You never know when I might play a wild card on you!
Beth wrote her first novel in 2002 and a year later it was published. She was a caseworker before starting a family, grew up in Nebraska, and now lives in Texas.
She became interested in writing about the Amish when researching her family history and found she was related to the the Glick families in Europe. Beth also freelances for the local papers in her area, writes columns, devotionals, and novels in a variety of genres in both fiction and nonfiction. Beth followed her passion and now writes full time.
Beth has plenty of company when she writes, with her two cats and a beagle. She visits Amish communities in her area and Lancaster, Pennsylvania. When not spending time with her family or friends she helps feed the homeless in South Dallas.
Visit the author’s website.
Can Abby overcome the pain caused by her father and find acceptance among the Amish? Abby finds more than love and safety when she meets Mose, as she struggles with the faith she left behind after the death of her mother. After time spent with Mose and his family she knows she has to make a choice. Will Abby stay with Mose or go back to her sick father who needs her.
List Price: $14.99
Series: Touch of Grace (Book 3)
Paperback: 304 pages
Publisher: Realms (October 1, 2013)
AND NOW…THE FIRST CHAPTER:
“That’s what they all say.” He grinned. “You know your horses.” He leaned back against a wooden post by the stall.
She studied him for a moment, trying to decide if she trusted him. Abby did have a knack for picking horses. Focusing on conformation, temperament, and breed, she also had a good eye to go with her knowledge and experience. All of this told her that this equine had bloodlines for excellent breeding. Abby had learned the process from her father, Jim, who once was one of the best breeders around. But Abby’s dream was to train them for shows, something Jim thought was ridiculous. With a horse like this, they could make it happen.
The last bit of sunlight disappeared, darkening the old barn. She didn’t like this part of town, and she was still unsure about this dealer, but he had the horse she wanted. She flipped her long blonde ponytail behind her and studied the filly before locking eyes with the trader. “She hasn’t been used on the track, has she?”
When he hesitated, Abby moved toward the horse.
“’Course not,” he scoffed.
She lifted the filly’s upper lip. No tattoo, the mark of a racer. She didn’t want a three-year-old burned-out horse. “Just checking.”

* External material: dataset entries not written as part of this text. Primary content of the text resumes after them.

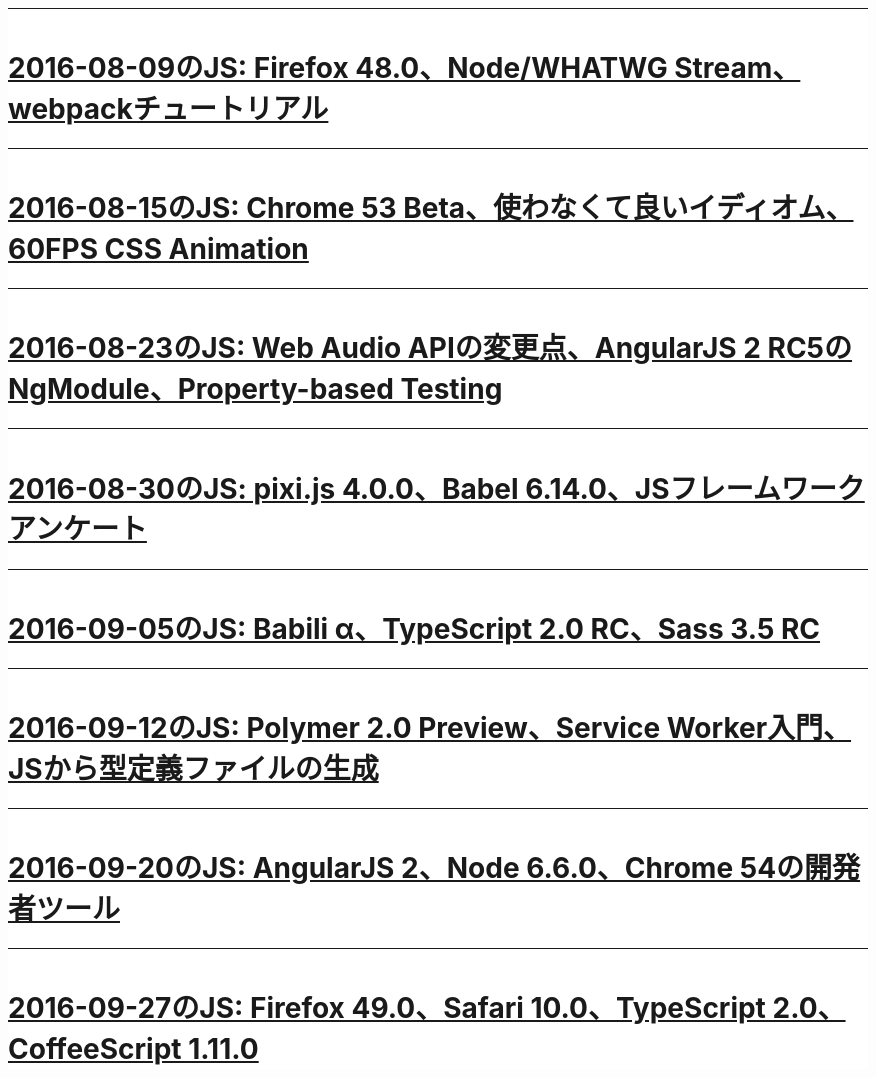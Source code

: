 ----

# [2016-08-09のJS: Firefox 48.0、Node/WHATWG Stream、webpackチュートリアル](https://jser.info/2016/08/09/firefox-480nodewhatwg-streamwebpack/)

----

# [2016-08-15のJS: Chrome 53 Beta、使わなくて良いイディオム、60FPS CSS Animation](https://jser.info/2016/08/15/chrome-53-beta60fps-css-animation/)

----

# [2016-08-23のJS: Web Audio APIの変更点、AngularJS 2 RC5のNgModule、Property-based Testing](https://jser.info/2016/08/23/web-audio-apiangularjs-2-rc5ngmoduleproperty-based-testing/)

----

# [2016-08-30のJS: pixi.js 4.0.0、Babel 6.14.0、JSフレームワークアンケート](https://jser.info/2016/08/30/pixijs-babel-jsframwork/)

----

# [2016-09-05のJS: Babili α、TypeScript 2.0 RC、Sass 3.5 RC](https://jser.info/2016/09/05/babili-atypescript20-rcsass-35-rc/)

----

# [2016-09-12のJS: Polymer 2.0 Preview、Service Worker入門、JSから型定義ファイルの生成](https://jser.info/2016/09/12/polymer-20aservice-workerjs/)

----

# [2016-09-20のJS: AngularJS 2、Node 6.6.0、Chrome 54の開発者ツール](https://jser.info/2016/09/20/angularjs-2node-660chrome/)

----

# [2016-09-27のJS: Firefox 49.0、Safari 10.0、TypeScript 2.0、CoffeeScript 1.11.0](https://jser.info/2016/09/27/firefox-490safari-100typescript-20coffeescript-1110/)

His dark eyebrows drew together, changing along with his demeanor. “I’m an honest horse seller, unlike your old man.”
Abby froze and stared at the horse until the heat in her face cooled down. She tried to think of how to respond, but she knew he was right, so she decided to ignore the comment. “Can I see the papers?”
“Sure.” He pulled some folded documents out of his back pocket and handed them to her. “Sign this one, and our business is done.” He pointed to the line where she was to write her name.
Abby paused. This was all the money her mother had given her—money Jim didn’t know about. How would she be able to explain this?
She looked over at the bay-colored mare. The brown tones contrasted beautifully with the white socks on all four of her legs, and her sleek body structure was the making of a fine competitor.
“Second thoughts?” His tone was flat, not friendly, but not flippant either.
“You can wait and come back another time and see if she’s still here.” He almost sounded sincere.
She looked up at him to see a confident smirk appear. She knew the lines and had heard every spiel. Jim was the master of horse-selling tactics.
“You know better.” There was something about him she didn’t trust, so she stuck the money back in her pocket. “And so do I.” He was getting a good deal, and Abby hoped she was too.
He grunted, amused, then conceded with a nod.
She signed the papers and kept her copy. “This way you’ll know I’ll be back,” she said. Abby took one more look at the filly. “Yeah, this is the one,” she whispered, and she walked out of the barn.